SAN FRANCISCO (KGO) -- The San Francisco Board of Supervisors unanimously passed a resolution Tuesday to add another cultural district to a growing list of neighborhoods they want to promote and preserve. It's part of the LGBT community you may not be aware of.



Everyone knows the Castro, but now another LGBTQ neighborhood is getting official recognition.The South of Market street area where the Folsom Street Fair showcases the leather community, a distinct part of the gay community. The city believes its decades long history should be preserved and protected, as development rapidly transforms the landscape.



Jonathan Schroder is general manager of Mr. S Leather, a neighborhood shop that has catered to the leather community since 1979. Schroder applauds the designation. "Just having some recognition that this has history and as people move in to it, to recognize there was something here before them" he says.



Other supporters who showed up at a Supervisors' committee hearing last week, are also hopeful the leather district will mean access to city funds and community input in future developments. Geoff Benjamin owns the Oasis nightclub. He wants to make sure the community doesn't lose its cultural heritage as it gentrifies.
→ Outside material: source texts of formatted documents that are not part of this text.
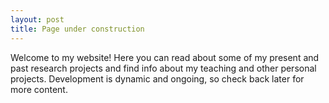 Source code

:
 ```yaml
---
layout: post
title: Page under construction
---
```


Welcome to my website! Here you can read about some of my present and past research projects and find info about my teaching and other personal projects. Development is dynamic and ongoing, so check back later for more content.
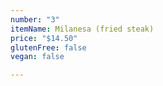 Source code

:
 ```yaml
---
number: "3"
itemName: Milanesa (fried steak)
price: "$14.50"
glutenFree: false
vegan: false

---
```

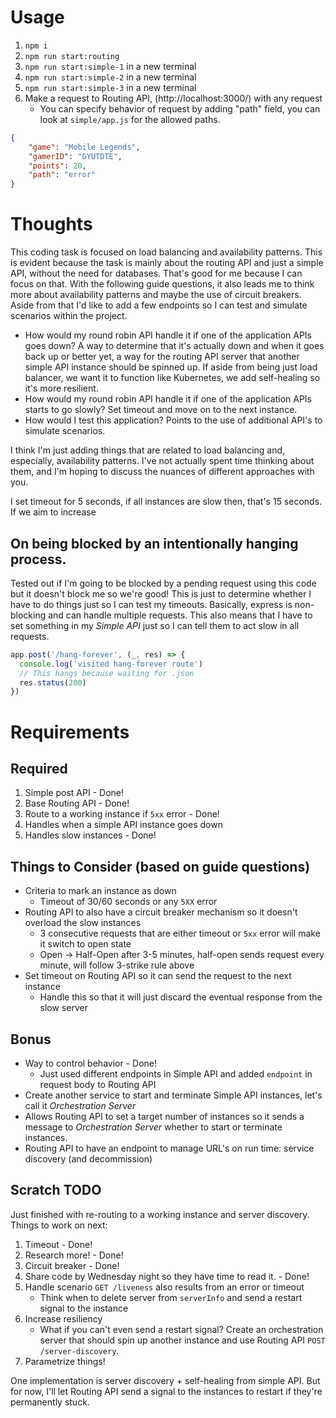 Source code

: # Usage

1. `npm i`
2. `npm run start:routing`
3. `npm run start:simple-1` in a new terminal
4. `npm run start:simple-2` in a new terminal
5. `npm run start:simple-3` in a new terminal
6. Make a request to Routing API, (http://localhost:3000/) with any request
    - You can specify behavior of request by adding "path" field, you can look at `simple/app.js` for the allowed paths.

```json
{
    "game": "Mobile Legends",
    "gamerID": "GYUTDTE",
    "points": 20,
    "path": "error"
}
```
# Thoughts

This coding task is focused on load balancing and availability patterns. This is evident because the task is mainly about the routing API and just a simple API, without the need for databases. That's good for me because I can focus on that. With the following guide questions, it also leads me to think more about availability patterns and maybe the use of circuit breakers. Aside from that I'd like to add a few endpoints so I can test and simulate scenarios within the project.

- How would my round robin API handle it if one of the application APIs goes down? A way to determine that it's actually down and when it goes back up or better yet, a way for the routing API server that another simple API instance should be spinned up. If aside from being just load balancer, we want it to function like Kubernetes, we add self-healing so it's more resilient.
- How would my round robin API handle it if one of the application APIs starts to go
slowly? Set timeout and move on to the next instance.
- How would I test this application? Points to the use of additional API's to simulate scenarios.

I think I'm just adding things that are related to load balancing and, especially, availability patterns. I've not actually spent time thinking about them, and I'm hoping to discuss the nuances of different approaches with you.

I set timeout for 5 seconds, if all instances are slow then, that's 15 seconds. If we aim to increase

## On being blocked by an intentionally hanging process.
Tested out if I'm going to be blocked by a pending request using this code but it doesn't block me so we're good! This is just to determine whether I have to do things just so I can test my timeouts. Basically, express is non-blocking and can handle multiple requests. This also means that I have to set something in my *Simple API* just so I can tell them to act slow in all requests.
```javascript
app.post('/hang-forever', (_, res) => {
  console.log('visited hang-forever route')
  // This hangs because waiting for .json
  res.status(200)
})
```

# Requirements
## Required
1. Simple post API - Done!
2. Base Routing API - Done!
3. Route to a working instance if `5xx` error - Done!
4. Handles when a simple API instance goes down
5. Handles slow instances - Done!

## Things to Consider (based on guide questions)
- Criteria to mark an instance as down
    - Timeout of 30/60 seconds or any `5XX` error
- Routing API to also have a circuit breaker mechanism so it doesn't overload the slow instances
    - 3 consecutive requests that are either timeout or `5xx` error will make it switch to open state
    - Open -> Half-Open after 3-5 minutes, half-open sends request every minute, will follow 3-strike rule above
- Set timeout on Routing API so it can send the request to the next instance
    - Handle this so that it will just discard the eventual response from the slow server

## Bonus
- Way to control behavior - Done!
    - Just used different endpoints in Simple API and added `endpoint` in request body to Routing API
- Create another service to start and terminate Simple API instances, let's call it *Orchestration Server*
- Allows Routing API to set a target number of instances so it sends a message to *Orchestration Server* whether to start or terminate instances.
- Routing API to have an endpoint to manage URL's on run time: service discovery (and decommission)

## Scratch TODO
Just finished with re-routing to a working instance and server discovery. Things to work on next:

1. Timeout - Done!
2. Research more! - Done!
3. Circuit breaker - Done!
4. Share code by Wednesday night so they have time to read it. - Done!
5. Handle scenario `GET /liveness` also results from an error or timeout
    - Think when to delete server from `serverInfo` and send a restart signal to the instance
6. Increase resiliency
    - What if you can't even send a restart signal? Create an orchestration server that should spin up another instance and use Routing API `POST /server-discovery`.
7. Parametrize things!

One implementation is server discovery + self-healing from simple API. But for now, I'll let Routing API send a signal to the instances to restart if they're permanently stuck.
"We have a tension with the tech economy and an older creative economy so I think we need to move forward without losing what we've treasured."



The resolution which unanimously passed today was co-sponsored by Supervisors Jane Kim and Jeff Sheehy. Sheehy acknowledges other cities might smirk at the idea of a leather LGBTQ cultural district but he believes it "represents the finest of what we are as San Franciscans." He says "we're really trying to preserve those vital parts of the LGBT community that have been so central to us being able to participate the way we have in the life of the city."



Various city departments and community representatives will now begin working on a strategic plan.